With the hive like nature that OSS trumpets, time would be a diminishing factor as you would have exponentially more (in theory) people developing it. Your argument of Photoshop being older as an excuse undermines OSS more as it disproves this notion. (I’m not saying that more people working on something doesn’t speed development, I’m saying if you can’t get people to work on a project, it doesn’t matter.)

Give me an example, and I’m fairly certain I can show you a proprietary version that is better (better meaning more features, more polish, more functional, etc.).

Exponentially more people developing it when it’s a free program that is being worked on by people donating blood, spit, and tears?

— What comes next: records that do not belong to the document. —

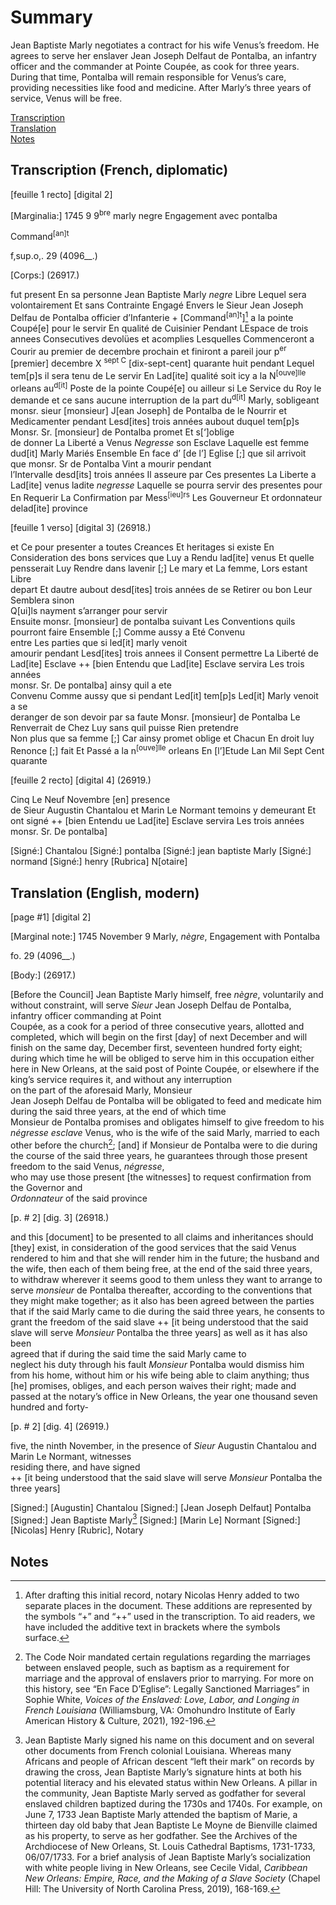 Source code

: # Summary
Jean Baptiste Marly negotiates a contract for his wife Venus’s freedom. He agrees to serve her enslaver Jean Joseph Delfaut de Pontalba, an infantry officer and the commander at Pointe Coupée, as cook for three years. During that time, Pontalba will remain responsible for Venus’s care, providing necessities like food and medicine. After Marly’s three years of service, Venus will be free.  

[Transcription](#transcription-(French,-diplomatic))  
[Translation](#translation-(English,-modern))  
[Notes](#notes) 

## Transcription (French, diplomatic)

[feuille 1 recto] [digital 2] 

[Marginalia:] 
1745 
9 9<sup>bre</sup> 
marly negre 
Engagement 
avec pontalba 

Command<sup>[an]t</sup> 

f,sup.o,</sup>. 29 
(4096__.) 

[Corps:] 
(26917.) 

fut present En sa personne Jean Baptiste Marly 
*negre* Libre Lequel sera volontairement Et sans 
Contrainte Engagé Envers le Sieur Jean Joseph 
Delfau 
de Pontalba officier d’Infanterie + [Command<sup>[an]t</sup>][^i] 
a la pointe 
Coupé[e] pour le servir En qualité de Cuisinier 
Pendant LEspace de trois annees Consecutives 
devolües et acomplies Lesquelles Commenceront 
a Courir au premier de decembre prochain et 
finiront 
a pareil jour p<sup>er</sup> [premier] decembre X <sup>sept C</sup>
[dix-sept-cent] quarante huit 
pendant Lequel tem[p]s il sera tenu de Le servir 
En Lad[ite] qualité soit icy a la N<sup>[ouve]lle</sup> orleans 
au<sup>d[it]</sup> 
Poste de la pointe Coupé[e] ou ailleur si Le 
Service 
du Roy le demande et ce sans aucune interruption 
de la part du<sup>d[it]</sup> Marly, sobligeant monsr. sieur 
[monsieur] 
J[ean Joseph] de Pontalba de le Nourrir et 
Medicamenter 
pendant Lesd[ites] trois années aubout duquel 
tem[p]s 
Monsr. Sr. [monsieur] de Pontalba promet Et 
s[‘]oblige  
de donner La Liberté a Venus *Negresse* son 
Esclave Laquelle est femme dud[it] Marly Mariés 
Ensemble En face d’ [de l’] Eglise [;] que sil 
arrivoit  
que monsr. Sr de Pontalba Vint a mourir pendant  
l’Intervalle desd[its] trois années Il asseure par 
Ces 
presentes La Liberte a Lad[ite] venus ladite 
*negresse* 
Laquelle se pourra servir des presentes pour  
En Requerir La Confirmation par Mess<sup>[ieu]rs</sup> Les 
Gouverneur Et ordonnateur delad[ite] province 


[feuille 1 verso] [digital 3] 
(26918.) 


et Ce pour presenter a toutes Creances Et 
heritages si existe En Consideration des bons 
services que Luy a Rendu lad[ite] venus 
Et quelle pensserait Luy Rendre dans lavenir [;] 
Le mary et La femme, Lors estant Libre  
depart Et dautre aubout desd[ites] trois années 
de se Retirer ou bon Leur Semblera sinon  
Q[ui]ls nayment s’arranger pour servir  
Ensuite monsr. [monsieur] de pontalba suivant 
Les Conventions quils pourront faire 
Ensemble [;] Comme aussy a Eté Convenu   
entre Les parties que si led[it] marly venoit  
amourir pendant Lesd[ites] trois annees 
il Consent permettre La Liberté 
de Lad[ite] Esclave ++ [bien Entendu 
que Lad[ite] Esclave servira Les trois années  
monsr. Sr. De pontalba] ainsy quil a ete  
Convenu Comme aussy que si pendant 
Led[it] tem[p]s Led[it] Marly venoit a se  
deranger de son devoir par sa faute Monsr. 
[monsieur] de Pontalba Le Renverrait de Chez 
Luy sans quil puisse Rien pretendre  
Non plus que sa femme [;] Car ainsy 
promet oblige et Chacun 
En droit luy Renonce [;] fait Et 
Passé a la n<sup>[ouve]lle</sup> orleans En [l’]Etude 
Lan Mil Sept Cent quarante 


[feuille 2 recto] [digital 4] 
(26919.) 


Cinq Le Neuf Novembre [en] presence  
de Sieur Augustin Chantalou et 
Marin Le Normant temoins y 
demeurant Et ont signé ++ [bien Entendu 
ue Lad[ite] Esclave servira Les trois années  
monsr. Sr. De pontalba] 

[Signé:] Chantalou 
[Signé:] pontalba 
[Signé:] jean baptiste Marly 
[Signé:] normand 
[Signé:] henry [Rubrica] N[otaire] 

## Translation (English, modern)

[page #1] [digital 2] 

[Marginal note:] 
1745 
November 9 
Marly, *nègre*, 
Engagement 
with Pontalba 


fo. 29 
(4096__.) 

[Body:] 
(26917.) 


[Before the Council] Jean Baptiste Marly himself, 
free *nègre*, voluntarily and without 
constraint, will serve *Sieur* Jean Joseph Delfau 
de Pontalba, infantry officer commanding at Point  
Coupée, as a cook 
for a period of three consecutive years, 
allotted and completed, which will begin 
on the first [day] of next December and will finish 
on the same day, December first, seventeen 
hundred forty eight; 
during which time he will be obliged to serve him 
in this occupation either here in New Orleans,
at the said post of Pointe Coupée, or elsewhere if 
the 
king’s service requires it, and without any 
interruption  
on the part of the aforesaid Marly, Monsieur  
Jean Joseph Delfau de Pontalba will be obligated 
to feed and medicate him 
during the said three years, at the end of which 
time  
Monsieur de Pontalba promises and obligates 
himself to give freedom to his *négresse esclave* 
Venus, who is the wife of the said Marly, married 
to each other before the church[^ii]; [and] if Monsieur 
de Pontalba were to die during the course of the 
said three years, he guarantees through those 
present freedom to the said Venus, *négresse*,  
who may use those present [the witnesses] to 
request confirmation from the Governor and  
*Ordonnateur* of the said province 


[p. # 2] [dig. 3] 
(26918.) 


and this [document] to be presented to all claims 
and 
inheritances should [they] exist, in consideration 
of the good 
services that the said Venus rendered to him 
and that she will render him in the future; 
the husband and the wife, then each of them being 
free, at the end of the said three years,  
to withdraw wherever it seems good to them 
unless 
they want to arrange to serve 
*monsieur* de Pontalba thereafter, according to 
the conventions that they might make 
together; as it also has been agreed 
between the parties that if the said Marly came 
to die during the said three years, 
he consents to grant the freedom 
of the said slave ++ [it being understood that the 
said slave will serve *Monsieur* Pontalba the three 
years] as well as it has also been  
agreed that if during 
the said time the said Marly came to  
neglect his duty through his fault *Monsieur* 
Pontalba would dismiss him from his home, 
without him or his wife being able to claim 
anything; thus [he] 
promises, obliges, and each 
person waives their right; made and  
passed at the notary’s office in New Orleans, 
the year one thousand seven hundred and forty- 


[p. # 2] [dig. 4] 
(26919.) 


five, the ninth November, in the presence 
of *Sieur* Augustin Chantalou and 
Marin Le Normant, witnesses  
residing there, and have signed  
++ [it being understood that the said slave will 
serve *Monsieur* Pontalba the three years] 

[Signed:] [Augustin] Chantalou 
[Signed:] [Jean Joseph Delfaut] Pontalba 
[Signed:] Jean Baptiste Marly[^iii] 
[Signed:] [Marin Le] Normant 
[Signed:] [Nicolas] Henry [Rubric], Notary

## Notes

[^i]: After drafting this initial record, notary Nicolas Henry added to two separate places in the document. These additions are represented by the symbols “+” and “++” used in the transcription. To aid readers, we have included the additive text in brackets where the symbols surface.  

[^ii]: The Code Noir mandated certain regulations regarding the marriages between enslaved people, such as baptism as a requirement for marriage and the approval of enslavers prior to marrying. For more on this history, see “En Face D’Eglise”: Legally Sanctioned Marriages” in Sophie White, *Voices of the Enslaved: Love, Labor, and Longing in French Louisiana* (Williamsburg, VA: Omohundro Institute of Early American History & Culture, 2021), 192-196.  

[^iii]: Jean Baptiste Marly signed his name on this document and on several other documents from French colonial Louisiana. Whereas many Africans and people of African descent “left their mark” on records by drawing the cross, Jean Baptiste Marly’s signature hints at both his potential literacy and his elevated status within New Orleans. A pillar in the community, Jean Baptiste Marly served as godfather for several enslaved children baptized during the 1730s and 1740s. For example, on June 7, 1733 Jean Baptiste Marly attended the baptism of Marie, a thirteen day old baby that Jean Baptiste Le Moyne de Bienville claimed as his property, to serve as her godfather. See the Archives of the Archdiocese of New Orleans, St. Louis Cathedral Baptisms, 1731-1733, 06/07/1733. For a brief analysis of Jean Baptiste Marly’s socialization with white people living in New Orleans, see Cecile Vidal, *Caribbean New Orleans: Empire, Race, and the Making of a Slave Society* (Chapel Hill: The University of North Carolina Press, 2019), 168-169.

Foss runs on donations (of anything people can spare), that don’t measure up to the level of funds that a big corporation pushing such software to make money off of would get.

Just because it’s not got every bell and whistle imaginable, doesn’t mean it’s bad. Maybe one day it will have all those bells and whistles, but most people in foss aim to keep things simple and make sure they work, while respecting user privacy and freedoms.

If it’s missing something, add it. Don’t just sit and complain it’s not there. Donate to it, contribute, and push it forward. That’s how it’s prospered, and why it’s valuable.

Further, time doesn’t mean a program is magically going to get 10x more contributors than the project before it. In the case of Foss it’s much more likely the project will take some of the ideas from the existing project and improve it while preserving the Foss ideas, not go out on a crusade to add more features than the original or beat it in some way. (which does have it’s downsides, but at the same time it has upsides)

And if you still can’t get over a free peice of software not having as many features for whatever your edge case, then use the propeitary stuff and go back to windows. You don’t have to use it, and that’s a right too. But i know plenty of people who find free software much better for their use because it’s free, and because it’s still plenty useful. Your probably never going to get everything you want (XYZ may need something, but alot of people don’t), but you’ll likely find things you can’t live without too.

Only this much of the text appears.